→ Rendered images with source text
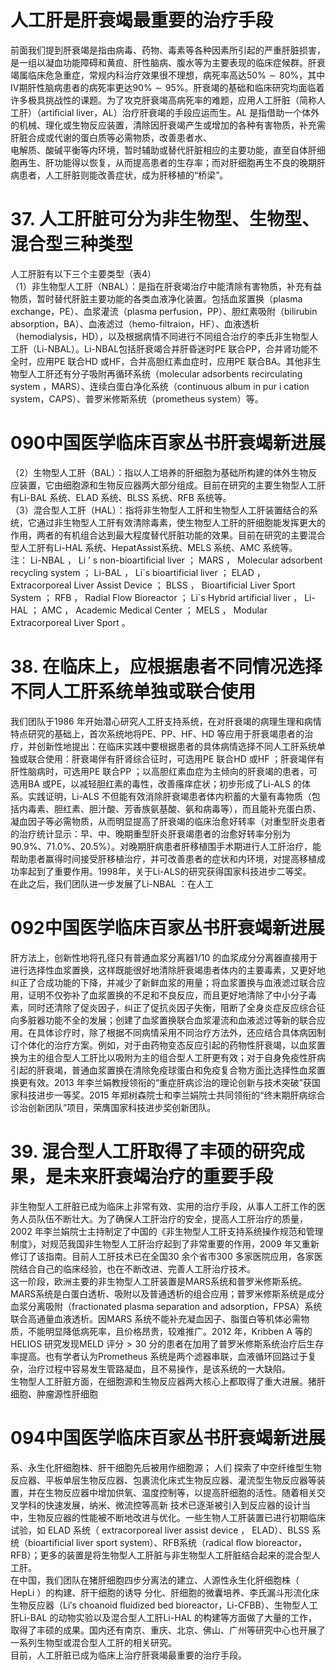 # 人工肝是肝衰竭最重要的治疗手段  
前面我们提到肝衰竭是指由病毒、药物、毒素等各种因素所引起的严重肝脏损害，是一组以凝血功能障碍和黄疸、肝性脑病、腹水等为主要表现的临床症候群。肝衰竭属临床危急重症，常规内科治疗效果很不理想，病死率高达$50\%\sim80\%$，其中Ⅳ期肝性脑病患者的病死率更达$90\%\sim95\%$。肝衰竭的基础和临床研究均面临着许多极具挑战性的课题。为了攻克肝衰竭高病死率的难题，应用人工肝脏（简称人工肝）（artiﬁcial liver，AL）治疗肝衰竭的手段应运而生。AL 是指借助一个体外的机械、理化或生物反应装置，清除因肝衰竭产生或增加的各种有害物质，补充需肝脏合成或代谢的蛋白质等必需物质，改善患者水、  
电解质、酸碱平衡等内环境，暂时辅助或替代肝脏相应的主要功能，直至自体肝细胞再生、肝功能得以恢复，从而提高患者的生存率；而对肝细胞再生不良的晚期肝病患者，人工肝脏则能改善症状，成为肝移植的“桥梁”。  
# 37. 人工肝脏可分为非生物型、生物型、混合型三种类型  
人工肝脏有以下三个主要类型（表4）  
（1）非生物型人工肝（NBAL）：是指在肝衰竭治疗中能清除有害物质，补充有益物质，暂时替代肝脏主要功能的各类血液净化装置。包括血浆置换（plasma exchange，PE）、血浆灌流（plasma perfusion，PP）、胆红素吸附（bilirubin absorption，BA）、血液滤过（hemo-filtraion，HF）、血液透析（hemodialysis，HD），以及根据病情不同进行不同组合治疗的李氏非生物型人工肝（Li-NBAL）。Li-NBAL包括肝衰竭合并肝昏迷时PE 联合PP，合并肾功能不全时，应用PE 联合HD 或HF，合并高胆红素血症时，应用PE 联合BA。其他非生物型人工肝还有分子吸附再循环系统（molecular adsorbents recirculating system ，MARS）、连续白蛋白净化系统（continuous album in pur i cation system，CAPS）、普罗米修斯系统（prometheus system）等。  
# 090中国医学临床百家丛书肝衰竭新进展  
（2）生物型人工肝（BAL）：指以人工培养的肝细胞为基础所构建的体外生物反应装置，它由细胞源和生物反应器两大部分组成。目前在研究的主要生物型人工肝有Li-BAL 系统、ELAD 系统、BLSS 系统、RFB 系统等。  
（3）混合型人工肝（HAL）：指将非生物型人工肝和生物型人工肝装置结合的系统，它通过非生物型人工肝有效清除毒素，使生物型人工肝的肝细胞能发挥更大的作用，两者的有机组合达到最大程度替代肝脏功能的效果。目前在研究的主要混合型人工肝有Li-HAL 系统、HepatAssist系统、MELS 系统、AMC 系统等。  
注： Li-NBAL ， Li ’  s non-bioartiﬁcial liver  ； MARS ， Molecular adsorbent recycling  system  ； Li-BAL ， Li\`s bioartificial liver  ； ELAD ， Extracorporeal Liver Assist  Device  ； BLSS ， Bioartificial Liver Sport System  ； RFB ， Radial Flow Bioreactor  ； Li\`s Hybrid artificial liver ， Li-HAL  ； AMC ， Academic Medical Center  ； MELS ， Modular Extracorporeal Liver Sport 。  
# 38. 在临床上，应根据患者不同情况选择不同人工肝系统单独或联合使用  
我们团队于1986 年开始潜心研究人工肝支持系统，在对肝衰竭的病理生理和病情特点研究的基础上，首次系统地将PE、PP、HF、HD 等应用于肝衰竭患者的治疗，并创新性地提出：在临床实践中要根据患者的具体病情选择不同人工肝系统单独或联合使用：肝衰竭伴有肝肾综合征时，可选用PE 联合HD 或HF ；肝衰竭伴有肝性脑病时，可选用PE 联合PP ；以高胆红素血症为主倾向的肝衰竭的患者，可选用BA 或PE，以减轻胆红素的毒性，改善瘙痒症状；初步形成了Li-ALS 的体系。实践证明，Li-ALS 不但能有效消除肝衰竭患者体内积蓄的大量有毒物质（包括内毒素、胆红素、胆汁酸、芳香族氨基酸、氨和病毒等），而且能补充蛋白质、凝血因子等必需物质，从而明显提高了肝衰竭的临床治愈好转率（对重型肝炎患者的治疗统计显示：早、中、晚期重型肝炎肝衰竭患者的治愈好转率分别为$90.9\%$、$71.0\%$、$20.5\%$）。对晚期肝病患者肝移植围手术期进行人工肝治疗，能帮助患者赢得时间接受肝移植治疗，并可改善患者的症状和内环境，对提高移植成功率起到了重要作用。1998年，关于Li-ALS的研究获得国家科技进步二等奖。  
在此之后，我们团队进一步发展了Li-NBAL ：在人工  
# 092中国医学临床百家丛书肝衰竭新进展  
肝方法上，创新性地将孔径只有普通血浆分离器1/10 的血浆成分分离器直接用于进行选择性血浆置换，这样既能很好地清除肝衰竭患者体内的主要毒素，又更好地纠正了合成功能的下降，并减少了新鲜血浆的用量；将血浆置换与血液滤过联合应用，证明不仅弥补了血浆置换的不足和不良反应，而且更好地清除了中小分子毒素，同时还清除了促炎因子，纠正了促抗炎因子失衡，阻断了全身炎症反应综合征向多脏器功能不全的发展；创建了血浆置换联合血浆灌流和血液滤过等新的联合应用。在具体诊疗时，除了根据不同病情采用不同治疗方法外，还应结合具体病因制订个体化的治疗方案。例如，对于由药物变态反应引起的药物性肝衰竭，以血浆置换为主的组合型人工肝比以吸附为主的组合型人工肝更有效；对于自身免疫性肝病引起的肝衰竭，普通血浆置换在清除免疫球蛋白和免疫复合物方面比选择性血浆置换更有效。2013 年李兰娟教授领衔的“重症肝病诊治的理论创新与技术突破”获国家科技进步一等奖。2015 年郑树森院士和李兰娟院士共同领衔的“终末期肝病综合诊治创新团队”项目，荣膺国家科技进步奖创新团队。  
# 39. 混合型人工肝取得了丰硕的研究成果，是未来肝衰竭治疗的重要手段  
非生物型人工肝脏已成为临床上非常有效、实用的治疗手段，从事人工肝工作的医务人员队伍不断壮大。为了确保人工肝治疗的安全，提高人工肝治疗的质量，2002 年李兰娟院士主持制定了中国的《非生物型人工肝支持系统操作规范和管理制度》，对规范我国非生物型人工肝治疗起到了非常重要的作用，2009 年又重新修订了该指南。目前人工肝技术已在全国30 余个省市300 多家医院应用，各家医院结合自己的临床经验，也在不断改进、完善人工肝治疗技术。  
这一阶段，欧洲主要的非生物型人工肝装置是MARS系统和普罗米修斯系统。MARS系统是白蛋白透析、吸附以及普通透析的组合应用；普罗米修斯系统是成分血浆分离吸附（fractionated plasma separation and adsorption，FPSA）系统联合高通量血液透析。因MARS 系统不能补充凝血因子、脂蛋白等机体必需物质，不能明显降低病死率，且价格昂贵，较难推广。2012 年，Kribben A 等的HELIOS 研究发现MELD 评分$>30$ 分的患者在加用了普罗米修斯系统治疗后生存率提高。也有学者认为Prometheus 系统是两个滤器串联，血液循环回路过于复杂，治疗过程中容易发生管路凝血，且不易操作，是该系统的一大缺陷。  
生物型人工肝脏方面，在细胞源和生物反应器两大核心上都取得了重大进展。猪肝细胞、肿瘤源性肝细胞  
# 094中国医学临床百家丛书肝衰竭新进展  
系、永生化肝细胞株、肝干细胞先后被用作细胞源； 人们 探索了中空纤维型生物反应器、平板单层生物反应器、包裹流化床式生物反应器、灌流型生物反应器等装置，并在生物反应器中增加供氧、温度控制等，以提高肝细胞的活性。随着相关交叉学科的快速发展，纳米、微流控等高新 技术已逐渐被引入到反应器的设计当中，生物反应器的性能被不断地改进与优化。一些生物人工肝装置已进行初期临床试验，如 ELAD  系统（ extracorporeal liver assist device ， ELAD）、BLSS 系统（bioartificial liver sport system）、RFB系统（radical ﬂow bioreactor， RFB）；更多的装置是将生物型人工肝脏与非生物型人工肝脏结合起来的混合型人工肝。  
在中国，我们团队在猪肝细胞四步分离法的建立、人源性永生化肝细胞株（ HepLi ）的构建、肝干细胞的诱导 分化、肝细胞的微囊培养、李氏漏斗形流化床生物反应器（Li′s choanoid ﬂuidized bed bioreactor，Li-CFBB）、生物型人工肝Li-BAL 的动物实验以及混合型人工肝Li-HAL 的构建等方面做了大量的工作，取得了丰硕的成果。国内还有南京、重庆、北京、佛山、广州等研究中心也开展了一系列生物型或混合型人工肝的相关研究。  
目前，人工肝脏已成为临床上治疗肝衰竭最重要的治疗手段。  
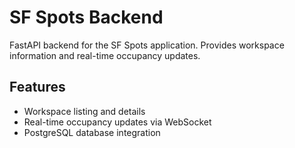 # SF Spots Backend

FastAPI backend for the SF Spots application. Provides workspace information and real-time occupancy updates.

## Features
- Workspace listing and details
- Real-time occupancy updates via WebSocket
- PostgreSQL database integration
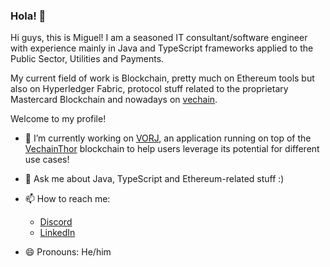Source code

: ### Hola! 👋

Hi guys, this is Miguel! I am a seasoned IT consultant/software engineer with experience mainly in Java and TypeScript frameworks applied to the Public Sector, Utilities and Payments.

My current field of work is Blockchain, pretty much on Ethereum tools but also on Hyperledger Fabric, protocol stuff related to the proprietary Mastercard Blockchain and nowadays on [vechain](http://vechain.org/).

Welcome to my profile!

- 🔭 I’m currently working on [VORJ](https://vorj.app/), an application running on top of the [VechainThor](https://github.com/vechain/thor) blockchain to help users leverage its potential for different use cases!

- 💬 Ask me about Java, TypeScript and Ethereum-related stuff :)

- 📫 How to reach me: 
  * [Discord](https://discordapp.com/users/720641577948807178)
  * [LinkedIn](https://www.linkedin.com/in/miguel-%C3%A1ngel-rojo-fern%C3%A1ndez-14495441/)

- 😄 Pronouns: He/him
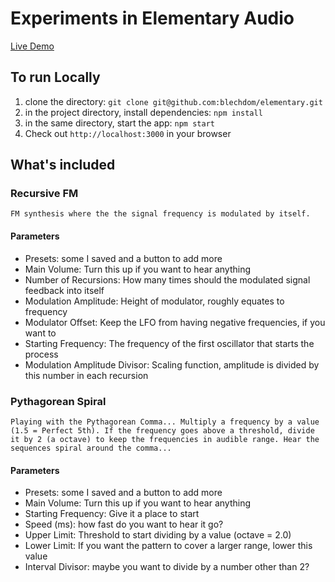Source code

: # Experiments in Elementary Audio

[Live Demo](https://blechdom.github.io/elementary)

## To run Locally

1. clone the directory: `git clone git@github.com:blechdom/elementary.git`
1. in the project directory, install dependencies: `npm install`
1. in the same directory, start the app: `npm start`
1. Check out `http://localhost:3000` in your browser

## What's included

### Recursive FM

    FM synthesis where the the signal frequency is modulated by itself.

#### Parameters

- Presets: some I saved and a button to add more
- Main Volume: Turn this up if you want to hear anything
- Number of Recursions: How many times should the modulated signal feedback into itself
- Modulation Amplitude: Height of modulator, roughly equates to frequency
- Modulator Offset: Keep the LFO from having negative frequencies, if you want to
- Starting Frequency: The frequency of the first oscillator that starts the process
- Modulation Amplitude Divisor: Scaling function, amplitude is divided by this number in each recursion

### Pythagorean Spiral

    Playing with the Pythagorean Comma... Multiply a frequency by a value (1.5 = Perfect 5th). If the frequency goes above a threshold, divide it by 2 (a octave) to keep the frequencies in audible range. Hear the sequences spiral around the comma...

#### Parameters

- Presets: some I saved and a button to add more
- Main Volume: Turn this up if you want to hear anything
- Starting Frequency: Give it a place to start
- Speed (ms): how fast do you want to hear it go?
- Upper Limit: Threshold to start dividing by a value (octave = 2.0)
- Lower Limit: If you want the pattern to cover a larger range, lower this value
- Interval Divisor: maybe you want to divide by a number other than 2?
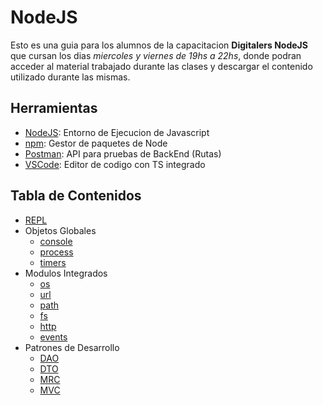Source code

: # NodeJS 

Esto es una guia para los alumnos de la capacitacion __Digitalers NodeJS__ que cursan los dias _miercoles y viernes de 19hs a 22hs_, donde podran acceder al material trabajado durante las clases y descargar el contenido utilizado durante las mismas.

## Herramientas

* [NodeJS](https://nodejs.org): Entorno de Ejecucion de Javascript
* [npm](https://www.npmjs.com): Gestor de paquetes de Node
* [Postman](https://www.npmjs.com): API para pruebas de BackEnd (Rutas)
* [VSCode](https://code.visualstudio.com): Editor de codigo con TS integrado

## Tabla de Contenidos

* [REPL](./docs/repl.md)
* Objetos Globales
    * [console](./docs/global/console.md)
    * [process](./docs/global/process.md)
    * [timers](./docs/global/timers.md)
* Modulos Integrados
    * [os](./docs/built-in/os.md)
    * [url](./docs/built-in/url.md)
    * [path](./docs/built-in/path.md)
    * [fs](./docs/built-in/fs.md)
    * [http](./docs/built-in/http.md)
    * [events](./docs/built-in/events.md)
* Patrones de Desarrollo
    * [DAO](./docs/pattern/dao.md)
    * [DTO](./docs/pattern/dto.md)
    * [MRC](./docs/pattern/mrc.md)
    * [MVC](./docs/pattern/mvc.md)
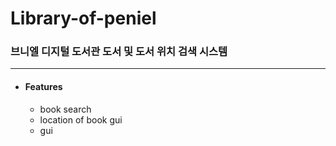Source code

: # Library-of-peniel

### 브니엘 디지털 도서관 도서 및 도서 위치 검색 시스템

---

* #### Features
    * book search
    * location of book gui 
    * gui
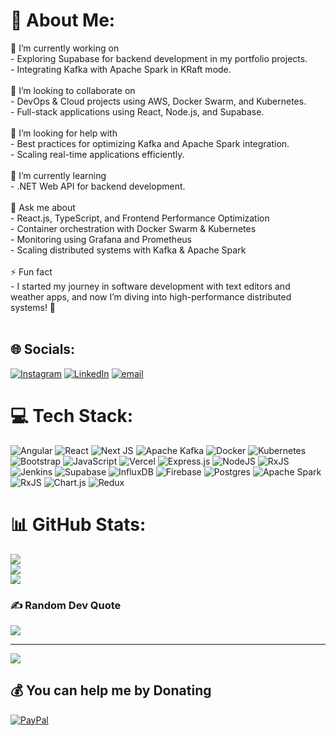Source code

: # 💫 About Me:
🔭 I’m currently working on  <br>- Exploring Supabase for backend development in my portfolio projects.  <br>- Integrating Kafka with Apache Spark in KRaft mode.  <br><br>👯 I’m looking to collaborate on  <br>- DevOps & Cloud projects using AWS, Docker Swarm, and Kubernetes.  <br>- Full-stack applications using React, Node.js, and Supabase.  <br><br>🤝 I’m looking for help with  <br>- Best practices for optimizing Kafka and Apache Spark integration.  <br>- Scaling real-time applications efficiently.  <br><br>🌱 I’m currently learning  <br>- .NET Web API for backend development.  <br><br>💬 Ask me about  <br>- React.js, TypeScript, and Frontend Performance Optimization  <br>- Container orchestration with Docker Swarm & Kubernetes  <br>- Monitoring using Grafana and Prometheus  <br>- Scaling distributed systems with Kafka & Apache Spark  <br><br>⚡ Fun fact  <br>- I started my journey in software development with text editors and weather apps, and now I’m diving into high-performance distributed systems! 🚀  <br><br>


## 🌐 Socials:
[![Instagram](https://img.shields.io/badge/Instagram-%23E4405F.svg?logo=Instagram&logoColor=white)](https://instagram.com/_born_to_code_) [![LinkedIn](https://img.shields.io/badge/LinkedIn-%230077B5.svg?logo=linkedin&logoColor=white)](https://linkedin.com/in/harshadatta) [![email](https://img.shields.io/badge/Email-D14836?logo=gmail&logoColor=white)](mailto:harshadatta99@gmail.com) 

# 💻 Tech Stack:
![Angular](https://img.shields.io/badge/angular-%23DD0031.svg?style=for-the-badge&logo=angular&logoColor=white) ![React](https://img.shields.io/badge/react-%2320232a.svg?style=for-the-badge&logo=react&logoColor=%2361DAFB) ![Next JS](https://img.shields.io/badge/Next-black?style=for-the-badge&logo=next.js&logoColor=white) ![Apache Kafka](https://img.shields.io/badge/Apache%20Kafka-000?style=for-the-badge&logo=apachekafka) ![Docker](https://img.shields.io/badge/docker-%230db7ed.svg?style=for-the-badge&logo=docker&logoColor=white) ![Kubernetes](https://img.shields.io/badge/kubernetes-%23326ce5.svg?style=for-the-badge&logo=kubernetes&logoColor=white) ![Bootstrap](https://img.shields.io/badge/bootstrap-%238511FA.svg?style=for-the-badge&logo=bootstrap&logoColor=white) ![JavaScript](https://img.shields.io/badge/javascript-%23323330.svg?style=for-the-badge&logo=javascript&logoColor=%23F7DF1E) ![Vercel](https://img.shields.io/badge/vercel-%23000000.svg?style=for-the-badge&logo=vercel&logoColor=white) ![Express.js](https://img.shields.io/badge/express.js-%23404d59.svg?style=for-the-badge&logo=express&logoColor=%2361DAFB) ![NodeJS](https://img.shields.io/badge/node.js-6DA55F?style=for-the-badge&logo=node.js&logoColor=white) ![RxJS](https://img.shields.io/badge/rxjs-%23B7178C.svg?style=for-the-badge&logo=reactivex&logoColor=white) ![Jenkins](https://img.shields.io/badge/jenkins-%232C5263.svg?style=for-the-badge&logo=jenkins&logoColor=white) ![Supabase](https://img.shields.io/badge/Supabase-3ECF8E?style=for-the-badge&logo=supabase&logoColor=white) ![InfluxDB](https://img.shields.io/badge/InfluxDB-22ADF6?style=for-the-badge&logo=InfluxDB&logoColor=white) ![Firebase](https://img.shields.io/badge/firebase-a08021?style=for-the-badge&logo=firebase&logoColor=ffcd34) ![Postgres](https://img.shields.io/badge/postgres-%23316192.svg?style=for-the-badge&logo=postgresql&logoColor=white) ![Apache Spark](https://img.shields.io/badge/Apache%20Spark-FDEE21?style=for-the-badge&logo=apachespark&logoColor=black) ![RxJS](https://img.shields.io/badge/rxjs-%23B7178C.svg?style=for-the-badge&logo=reactivex&logoColor=white) ![Chart.js](https://img.shields.io/badge/chart.js-F5788D.svg?style=for-the-badge&logo=chart.js&logoColor=white) ![Redux](https://img.shields.io/badge/redux-%23593d88.svg?style=for-the-badge&logo=redux&logoColor=white)
# 📊 GitHub Stats:
![](https://github-readme-stats.vercel.app/api?username=harshadatta009&theme=dark&hide_border=false&include_all_commits=true&count_private=true)<br/>
![](https://nirzak-streak-stats.vercel.app/?user=harshadatta009&theme=dark&hide_border=false)<br/>
![](https://github-readme-stats.vercel.app/api/top-langs/?username=harshadatta009&theme=dark&hide_border=false&include_all_commits=true&count_private=true&layout=compact)

### ✍️ Random Dev Quote
![](https://quotes-github-readme.vercel.app/api?type=horizontal&theme=radical)

---
[![](https://visitcount.itsvg.in/api?id=harshadatta009&icon=0&color=0)](https://visitcount.itsvg.in)

  ## 💰 You can help me by Donating
  [![PayPal](https://img.shields.io/badge/PayPal-00457C?style=for-the-badge&logo=paypal&logoColor=white)](https://paypal.me/harshadatta) 

  
<!-- Proudly created with GPRM ( https://gprm.itsvg.in ) -->
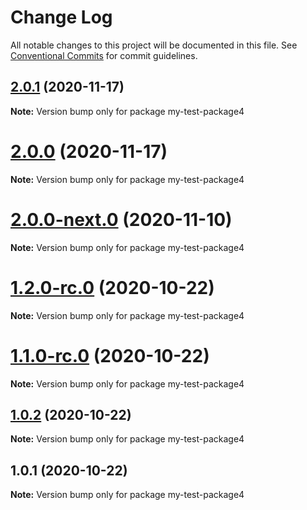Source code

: # Change Log

All notable changes to this project will be documented in this file.
See [Conventional Commits](https://conventionalcommits.org) for commit guidelines.

## [2.0.1](https://github.com/vladar/lerna-repo/compare/my-test-package4@2.0.1-rc.3...my-test-package4@2.0.1) (2020-11-17)

**Note:** Version bump only for package my-test-package4





# [2.0.0](https://github.com/vladar/lerna-repo/compare/my-test-package4@2.0.0-next.0...my-test-package4@2.0.0) (2020-11-17)

**Note:** Version bump only for package my-test-package4






# [2.0.0-next.0](https://github.com/vladar/lerna-repo/compare/my-test-package4@1.2.0-rc.0...my-test-package4@2.0.0-next.0) (2020-11-10)

**Note:** Version bump only for package my-test-package4






# [1.2.0-rc.0](https://github.com/vladar/lerna-repo/compare/my-test-package4@1.0.2...my-test-package4@1.2.0-rc.0) (2020-10-22)

**Note:** Version bump only for package my-test-package4





# [1.1.0-rc.0](https://github.com/vladar/lerna-repo/compare/my-test-package4@1.0.2...my-test-package4@1.1.0-rc.0) (2020-10-22)

**Note:** Version bump only for package my-test-package4






## [1.0.2](https://github.com/vladar/lerna-repo/compare/my-test-package4@1.0.1...my-test-package4@1.0.2) (2020-10-22)

**Note:** Version bump only for package my-test-package4





## 1.0.1 (2020-10-22)

**Note:** Version bump only for package my-test-package4
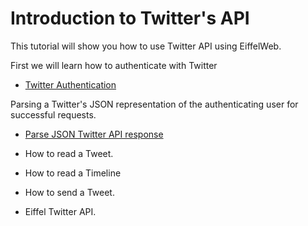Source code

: # Introduction to Twitter's API

This tutorial will show you how to use Twitter API using EiffelWeb.

First we will learn how to authenticate with Twitter
* [Twitter Authentication](./auth/Readme.md)

Parsing a Twitter's JSON representation of the authenticating user for successful requests.
* [Parse JSON Twitter API response](./parse/Readme.md)

* How to read a Tweet.
* How to read a Timeline
* How to send a Tweet.
* Eiffel Twitter API.
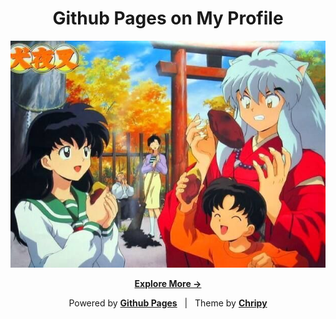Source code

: <!-- markdownlint-disable-next-line -->
<div align="center">

  <!-- markdownlint-disable-next-line -->
  # Github Pages on My Profile  

  [![Snapshot](https://raw.githubusercontent.com/54wy/54wy.github.io/refs/heads/main/images/snapshot.jpg)][demo]  

  [**Explore More →** ][demo] 

  Powered by [**Github Pages**][github-page] &nbsp; | &nbsp; Theme by [**Chripy**][chripy] 
</div>

[chripy]: https://github.com/cotes2020/chirpy-starter
[demo]: https://54wy.github.io
[github-page]:https://pages.github.com/
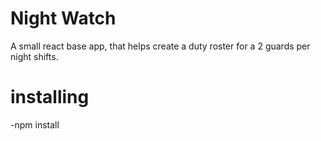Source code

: # Night Watch

A small react base app, that helps create a duty roster for a 2 guards per night shifts. 


# installing

-npm install

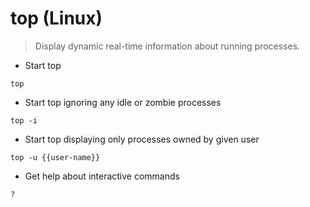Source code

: # top (Linux)

> Display dynamic real-time information about running processes.

- Start top

`top`

- Start top ignoring any idle or zombie processes

`top -i`

- Start top displaying only processes owned by given user

`top -u {{user-name}}`

- Get help about interactive commands

`?`
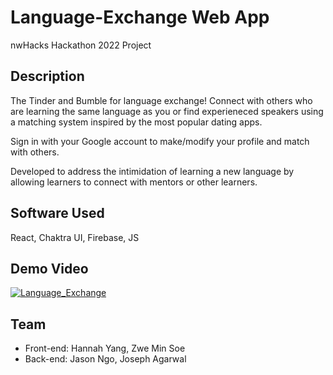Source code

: # Language-Exchange Web App

nwHacks Hackathon 2022 Project 

## Description ## 
The Tinder and Bumble for language exchange! Connect with others who are learning the same language as you
or find experieneced speakers using a matching system inspired by the most popular dating apps. 

Sign in with your Google account to make/modify your profile and match with others. 

Developed to address the intimidation of learning a new language by allowing learners to connect with mentors or other learners. 

## Software Used ## 
React, Chaktra UI, Firebase, JS 

## Demo Video ##

[![Language_Exchange](https://user-images.githubusercontent.com/78390817/155259559-79fe86cb-3e6a-416b-b0bf-1cf7c830b816.png)](https://www.youtube.com/watch?v=TQ0ed8Be1OE)

## Team ## 
* Front-end: Hannah Yang, Zwe Min Soe 
* Back-end: Jason Ngo, Joseph Agarwal
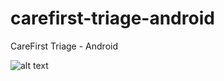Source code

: # carefirst-triage-android
CareFirst Triage - Android

![alt text](http://g.recordit.co/UF4bVF6NXB.gif "Application in action - Android")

→ Prompt
Sift through the entries and copy every line with "learning".

→ Task solution
🔭 I’m currently working on  <br>- Exploring Supabase for backend development in my portfolio projects.  <br>- Integrating Kafka with Apache Spark in KRaft mode.  <br><br>👯 I’m looking to collaborate on  <br>- DevOps & Cloud projects using AWS, Docker Swarm, and Kubernetes.  <br>- Full-stack applications using React, Node.js, and Supabase.  <br><br>🤝 I’m looking for help with  <br>- Best practices for optimizing Kafka and Apache Spark integration.  <br>- Scaling real-time applications efficiently.  <br><br>🌱 I’m currently learning  <br>- .NET Web API for backend development.  <br><br>💬 Ask me about  <br>- React.js, TypeScript, and Frontend Performance Optimization  <br>- Container orchestration with Docker Swarm & Kubernetes  <br>- Monitoring using Grafana and Prometheus  <br>- Scaling distributed systems with Kafka & Apache Spark  <br><br>⚡ Fun fact  <br>- I started my journey in software development with text editors and weather apps, and now I’m diving into high-performance distributed systems! 🚀  <br><br>
The Tinder and Bumble for language exchange! Connect with others who are learning the same language as you
Developed to address the intimidation of learning a new language by allowing learners to connect with mentors or other learners. 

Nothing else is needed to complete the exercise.